Prompt Engineering Is Product Design: A PM's Framework
Prompt Engineering Is Product Design: A PM's Framework | AI Product Manager Blog
Prompt Engineering Is Product Design: A PM's Framework
By Dinesh · September 22, 2023 · 13 min read
Last updated: September 2023
Prompt engineering is not an engineering task. It is product design. The prompt is the interface between your user's intent and the model's capability, and getting that interface right determines whether your AI product feels magical or broken. At an AI-first tax platform, I managed prompt design across 25,500 AI-assisted interactions, treating each prompt as a product specification with version control, quality metrics, and A/B testing. Here is the framework that made it work.

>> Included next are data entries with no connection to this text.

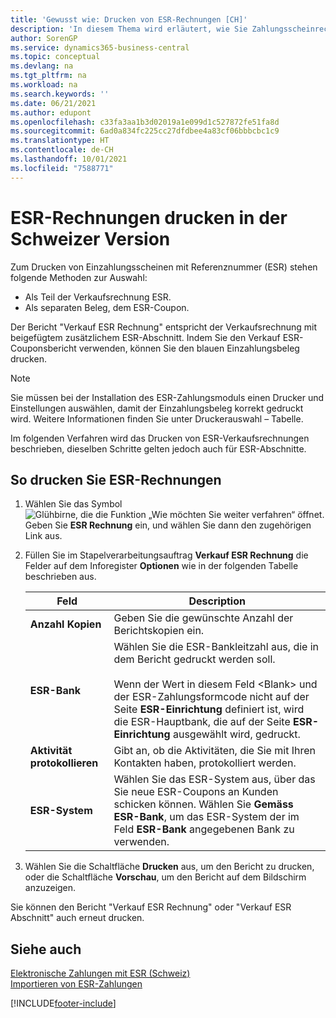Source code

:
```yaml
---
title: 'Gewusst wie: Drucken von ESR-Rechnungen [CH]'
description: 'In diesem Thema wird erläutert, wie Sie Zahlungsscheinrechnungen und -gutschriften für einen Einzahlungsschein mit Referenznummer (ESR) drucken können:'
author: SorenGP
ms.service: dynamics365-business-central
ms.topic: conceptual
ms.devlang: na
ms.tgt_pltfrm: na
ms.workload: na
ms.search.keywords: ''
ms.date: 06/21/2021
ms.author: edupont
ms.openlocfilehash: c33fa3aa1b3d02019a1e099d1c527872fe51fa8d
ms.sourcegitcommit: 6ad0a834fc225cc27dfdbee4a83cf06bbbcbc1c9
ms.translationtype: HT
ms.contentlocale: de-CH
ms.lasthandoff: 10/01/2021
ms.locfileid: "7588771"
---
```

# <a name="print-esr-invoices-in-the-swiss-version"></a>ESR-Rechnungen drucken in der Schweizer Version

Zum Drucken von Einzahlungsscheinen mit Referenznummer (ESR) stehen folgende Methoden zur Auswahl:  

- Als Teil der Verkaufsrechnung ESR.  
- Als separaten Beleg, dem ESR-Coupon.  

Der Bericht "Verkauf ESR Rechnung" entspricht der Verkaufsrechnung mit beigefügtem zusätzlichem ESR-Abschnitt. Indem Sie den Verkauf ESR-Couponsbericht verwenden, können Sie den blauen Einzahlungsbeleg drucken.  

> [!NOTE]  
> Sie müssen bei der Installation des ESR-Zahlungsmoduls einen Drucker und Einstellungen auswählen, damit der Einzahlungsbeleg korrekt gedruckt wird. Weitere Informationen finden Sie unter Druckerauswahl – Tabelle.  

Im folgenden Verfahren wird das Drucken von ESR-Verkaufsrechnungen beschrieben, dieselben Schritte gelten jedoch auch für ESR-Abschnitte.  

## <a name="to-print-esr-invoices"></a>So drucken Sie ESR-Rechnungen  

1. Wählen Sie das Symbol ![Glühbirne, die die Funktion „Wie möchten Sie weiter verfahren“ öffnet.](../../media/ui-search/search_small.png "Tell me-Funktion") Geben Sie **ESR Rechnung** ein, und wählen Sie dann den zugehörigen Link aus.  
2. Füllen Sie im Stapelverarbeitungsauftrag **Verkauf ESR Rechnung** die Felder auf dem Inforegister **Optionen** wie in der folgenden Tabelle beschrieben aus.  

    |Feld|Description|  
    |---------------------------------|---------------------------------------|  
    |**Anzahl Kopien**|Geben Sie die gewünschte Anzahl der Berichtskopien ein.|  
    |**ESR-Bank**|Wählen Sie die ESR-Bankleitzahl aus, die in dem Bericht gedruckt werden soll.<br /><br /> Wenn der Wert in diesem Feld \<Blank\> und der ESR-Zahlungsformcode nicht auf der Seite **ESR-Einrichtung** definiert ist, wird die ESR-Hauptbank, die auf der Seite **ESR-Einrichtung** ausgewählt wird, gedruckt.|  
    |**Aktivität protokollieren**|Gibt an, ob die Aktivitäten, die Sie mit Ihren Kontakten haben, protokolliert werden.|  
    |**ESR-System**|Wählen Sie das ESR-System aus, über das Sie neue ESR-Coupons an Kunden schicken können. Wählen Sie **Gemäss ESR-Bank**, um das ESR-System der im Feld **ESR-Bank** angegebenen Bank zu verwenden.|  

3. Wählen Sie die Schaltfläche **Drucken** aus, um den Bericht zu drucken, oder die Schaltfläche **Vorschau**, um den Bericht auf dem Bildschirm anzuzeigen.  

Sie können den Bericht "Verkauf ESR Rechnung" oder "Verkauf ESR Abschnitt" auch erneut drucken.  

## <a name="see-also"></a>Siehe auch  
 [Elektronische Zahlungen mit ESR (Schweiz)](swiss-electronic-payments-using-esr.md)   
 [Importieren von ESR-Zahlungen](how-to-import-esr-payments.md)


[!INCLUDE[footer-include](../../includes/footer-banner.md)]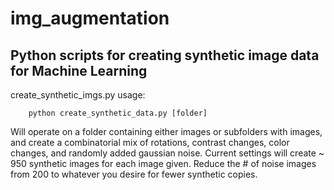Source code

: # img_augmentation
<h2>
Python scripts for creating synthetic image data for Machine Learning
</h2>


create_synthetic_imgs.py usage:
```
    python create_synthetic_data.py [folder]
```


Will operate on a folder containing either images or subfolders with images, and create a combinatorial mix of rotations, contrast changes, color changes, and randomly added gaussian noise. Current settings will create ~ 950 synthetic images for each image given. Reduce the # of noise images from 200 to whatever you desire for fewer synthetic copies.


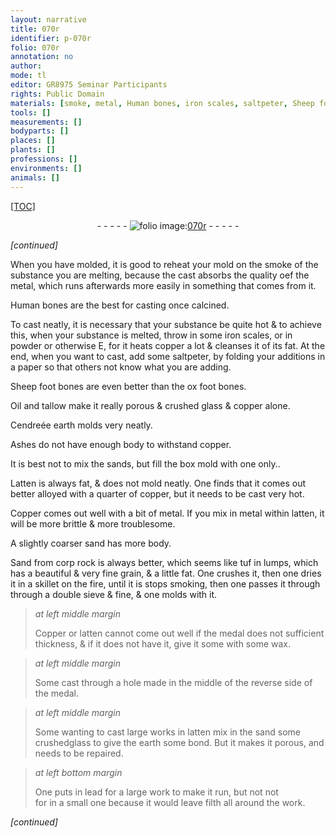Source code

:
 ```yaml
---
layout: narrative
title: 070r
identifier: p-070r
folio: 070r
annotation: no
author:
mode: tl
editor: GR8975 Seminar Participants
rights: Public Domain
materials: [smoke, metal, Human bones, iron scales, saltpeter, Sheep foot bones, ox foot bones, Oil, tallow, crushed glass, copper, Cendreée earth, Ashes, sands, Latten, Copper, latten, sand, Sand from corp rock, wax, glass, earth, lead]
tools: []
measurements: []
bodyparts: []
places: []
plants: []
professions: []
environments: []
animals: []
---
```


<p><a href="{{ site.baseurl }}/diplomatic/">[TOC]</a></p><div class="folio" align="center">- - - - - <a href="http://gallica.bnf.fr/ark:/12148/btv1b20500001g/f145.image" target="_blank"><img src="https://cu-mkp.github.io/2017-workshop-edition/assets/photo-icon.png" alt="folio image: " style="display:inline-block; margin-bottom:-3px;"/>070r</a> - - - - - </div>  
 
*[continued]*
  
When you have molded, it is good to reheat your mold on the <span class="m">smoke</span> of the substance you are melting, because the cast absorbs the quality o<span class="del">e</span><span class="add">f</span> the <span class="m">metal</span>, which runs afterwards more easily in something that comes from it.
 
 <span class="m">Human bones</span> are the best for casting once calcined.
 
To cast neatly, it is necessary that your substance be quite hot & to achieve this, when your substance is melted, throw in some <span class="m">iron scales</span>, or in powder or otherwise <span class="del">E</span>, for it heats copper a lot & cleanses it of its fat. At the end, when you want to cast, add some <span class="m">saltpeter</span>, by folding your additions in a paper so that others not know what you are adding.
 
<span class="m">Sheep foot bones</span> are even better than the <span class="m">ox foot bones</span>.
 
<span class="m">Oil</span> and <span class="m">tallow</span> make it really porous & <span class="m">crushed glass</span> & <span class="m">copper</span> alone.
 
<span class="m">Cendreée earth</span> molds very neatly.
 
<span class="m">Ashes</span> do not have enough body to withstand <span class="m">copper</span>.
 
It is best not to mix the <span class="m">sands</span>, but fill the box mold with one only..
 
<span class="m">Latten</span> is always fat, & does not mold neatly. One finds that it comes out better alloyed with a quarter of <span class="m">copper</span>, but it needs to be cast very hot.
 
<span class="m">Copper</span> comes out well with a bit of <span class="m">metal</span>. If you mix in <span class="m">metal</span> within <span class="m">latten</span>, it will be more brittle & more troublesome.
 
A slightly coarser <span class="m">sand</span> has more body.
 
<span class="m">Sand from <span class="del">corp</span> rock</span> is always better, which seems like tuf in lumps, which has a beautiful & very fine grain, & a little fat. One crushes it, then one dries it in a skillet on the fire, until it <span class="del">is</span> stops smoking, then one passes it through through a double sieve & fine, & one molds with it.
 
> *at left middle margin*
> 
> 
>   <span class="m">Copper</span> or <span class="m">latten</span> cannot come out well if the medal does not sufficient thickness, & if it does not have it, give it some with some <span class="m">wax</span>.
 
> *at left middle margin*
> 
> 
>   Some cast through a hole made in the middle of the reverse side of the medal.
 
> *at left middle margin*
> 
> 
>   Some wanting to cast large works in <span class="m">latten</span> mix in the <span class="m">sand</span> some crushed<span class="m">glass</span> to give the <span class="m">earth</span> some bond. But it makes it porous, and needs to be repaired.
 
> *at left bottom margin*
> 
> 
>   One puts in <span class="m">lead</span> for a large work to make it run, but not <span class="del">not<br/> for</span> in a small one because it would leave filth all around the work.
 
*[continued]*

The industry treats prompt engineering as a technical skill sitting somewhere between software engineering and data science. That framing is wrong and it leads to wrong outcomes. When engineers own prompts, they optimize for technical metrics like token count and response latency. When PMs own prompts, they optimize for the metric that actually matters: did the user get what they needed? A 2023 survey by Retool found that 67% of companies building with LLMs had no formal process for managing prompts. Most were ad-hoc, undocumented, and untested. That is not an engineering failure. It is a product management failure.
What Is the Prompt-as-Product Framework?
The framework treats every prompt as a product feature with the same rigor you would apply to a UI component, an API endpoint, or a pricing page. It has five pillars:
- Specification: Every prompt has a written spec defining its purpose, inputs, expected output format, success criteria, and failure modes.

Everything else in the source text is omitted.